I am reading Breakfast of Champions by Kurt Vonnegut. It is one of two books by that author living in the electronic bowels of my Kindle. I grabbed them for free or practically free sometime in the near distant past. Vonnegut wrote Breakfast of Champions when he was fifty. Since I turned the magic half-century mark earlier this year, I thought I would give it another read.

In the halcyon days of my youth I read voraciously. I read a lot now, but in those days I could knock of a book almost every day. Then, as now,  I got onto reading jags. I would get on an author or subject and consume everything I could find by/about it. For instance  I spent more than a year reading about nothing except the Zulu Wars. My Civil War kick was legendary among family and friends. I read straight through (twice) the works of Patrick O'Brian and then went right after the 20+ books of the Sharpe series by Cornwell. You get the idea.  In my early twenties I embarked on a Hoosier author quest.  I read up McCutcheon, Charles Major, Booth Tarkington, Dan Wakefield and of course, Vonnegut.

At the time, in the fresh bloom of my youth, I found the writings of old Kurt funny and insightful in a cool way. I took another stab at him a decade or so later and found him juvenile and economically illiterate. Just a chapter or two into Breakfast of Champions my opinion  remains similar to my last reading.   It is juvenile. I find Vonnegut's style reminiscent of how some people talk to dogs, or to a particularly slow-witted child. There is in the book a smarmy, condescending undertone I find repulsive. Fifty-year old me is not enjoying Fifty year old Vonnegut at all. But I will keep at it. Perchance the genius will appear later, like a great and powerful wizard skulking behind a literary curtain.

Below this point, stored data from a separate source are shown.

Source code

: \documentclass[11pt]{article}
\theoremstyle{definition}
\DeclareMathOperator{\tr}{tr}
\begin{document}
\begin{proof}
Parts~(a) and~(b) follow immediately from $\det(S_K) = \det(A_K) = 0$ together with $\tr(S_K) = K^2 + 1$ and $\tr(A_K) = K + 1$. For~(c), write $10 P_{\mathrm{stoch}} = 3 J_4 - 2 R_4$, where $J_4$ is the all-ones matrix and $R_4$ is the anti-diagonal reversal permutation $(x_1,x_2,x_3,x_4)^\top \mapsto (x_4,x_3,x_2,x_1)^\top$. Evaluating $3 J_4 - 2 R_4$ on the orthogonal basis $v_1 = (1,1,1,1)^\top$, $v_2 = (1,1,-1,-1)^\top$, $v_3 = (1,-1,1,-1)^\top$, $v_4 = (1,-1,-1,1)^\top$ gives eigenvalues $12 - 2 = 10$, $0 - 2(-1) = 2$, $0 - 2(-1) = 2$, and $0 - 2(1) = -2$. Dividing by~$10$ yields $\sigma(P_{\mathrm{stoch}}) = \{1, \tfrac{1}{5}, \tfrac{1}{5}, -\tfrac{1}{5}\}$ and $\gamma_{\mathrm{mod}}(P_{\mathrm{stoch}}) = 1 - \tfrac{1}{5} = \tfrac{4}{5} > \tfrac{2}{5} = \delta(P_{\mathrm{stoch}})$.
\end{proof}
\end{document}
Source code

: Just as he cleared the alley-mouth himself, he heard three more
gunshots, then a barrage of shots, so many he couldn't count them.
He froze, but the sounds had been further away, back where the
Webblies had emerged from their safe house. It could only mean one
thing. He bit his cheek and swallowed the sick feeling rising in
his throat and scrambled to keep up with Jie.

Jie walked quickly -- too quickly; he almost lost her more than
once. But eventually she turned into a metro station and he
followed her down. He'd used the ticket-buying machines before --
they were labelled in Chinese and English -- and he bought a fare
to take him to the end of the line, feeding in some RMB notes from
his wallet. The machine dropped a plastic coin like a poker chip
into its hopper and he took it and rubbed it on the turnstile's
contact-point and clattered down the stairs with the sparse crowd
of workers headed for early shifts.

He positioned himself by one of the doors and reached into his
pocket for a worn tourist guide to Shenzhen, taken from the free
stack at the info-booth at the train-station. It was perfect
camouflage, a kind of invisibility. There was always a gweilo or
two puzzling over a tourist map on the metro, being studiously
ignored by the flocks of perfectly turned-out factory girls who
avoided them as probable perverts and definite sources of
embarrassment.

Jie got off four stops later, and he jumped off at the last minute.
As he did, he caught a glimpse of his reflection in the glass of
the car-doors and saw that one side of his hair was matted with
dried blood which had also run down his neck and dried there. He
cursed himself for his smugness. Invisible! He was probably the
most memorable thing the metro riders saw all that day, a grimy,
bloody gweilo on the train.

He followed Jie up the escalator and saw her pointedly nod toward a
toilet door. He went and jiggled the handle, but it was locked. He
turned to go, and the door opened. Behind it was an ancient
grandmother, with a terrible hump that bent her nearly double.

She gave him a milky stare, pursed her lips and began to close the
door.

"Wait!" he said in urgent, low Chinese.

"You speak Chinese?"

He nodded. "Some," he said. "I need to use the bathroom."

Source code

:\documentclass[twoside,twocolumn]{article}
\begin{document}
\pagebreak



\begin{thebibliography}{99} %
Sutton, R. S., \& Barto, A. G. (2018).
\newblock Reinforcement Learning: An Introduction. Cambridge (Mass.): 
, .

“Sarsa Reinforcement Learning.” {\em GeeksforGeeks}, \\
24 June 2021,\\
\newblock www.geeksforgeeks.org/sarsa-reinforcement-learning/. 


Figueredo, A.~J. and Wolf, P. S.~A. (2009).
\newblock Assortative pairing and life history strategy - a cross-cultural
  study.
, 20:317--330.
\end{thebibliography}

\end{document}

It is quite possible that I just do not get it. Time dampers our intellectual capacity.  I lost my French language abilities after not using them for decades, and it is possible I am incapable of finding the 'art' in the writings. It is also quite possible I find the author's disdain for America and its foundations disgusting. Do you want to know what the average American liberal thinks about you and America as a whole?  You do not have to listen to the political leaders, spend days in the Democrat Underground, or Occupy a spot of dirt in the local park. Read the preface to Breakfast of Champions.  Make no mistake, Kurt Vonnegut saw more than his share of tragedy.  He was a child of the Depression, a POW in WWII, his mother committed suicide. He also spent his life in wealth, as a child and as a successful author. He circled with the New York elites while he pretended to be on the side of the everyman. Disparaging your ambition, your success, your life. your dreams, he castigated the masses for capitalism, for America. All the while viewing the common folk from the window of his apartment overlooking Central Park.

And so it goes, indeed.


Ed Bonderenka said...

When young, I enjoyed them also.
Found them satirical and ironic.
Recently someone told me that automation had cost so many jobs.
I was reminded of V's book (I get his titles, except Slaughterhouse 5 and Cat's Cradle confused) about the horrible effects of automation on the labor pool.
Automation, in reality, led to a surge in productivity and increases in manufacturing and labor opportunity.
Vonnegut (or was it Kilgore Trout?) was wrong. Gasp.

Anonymous said...

I don’t think time actually dampens intellectual capability, what happens is life experience tends to filter out the bullshit. When we reach a certain age, we have learned that nothing is fair, fair is thinking there is some sort of cosmic balance which will level out the differences in intelligence, luck and hard work. What I thought was true and good early in my youth was just a fairy tale, both are based on the perspective of the viewers. There is only one real truth, we will all die. All the rest is basically bullshit.

Fuzzy Curmudgeon said...

I read Vonnegut in my 20's and felt exactly like you do in your 50's.

Bubblegum for the leftist faux-literati.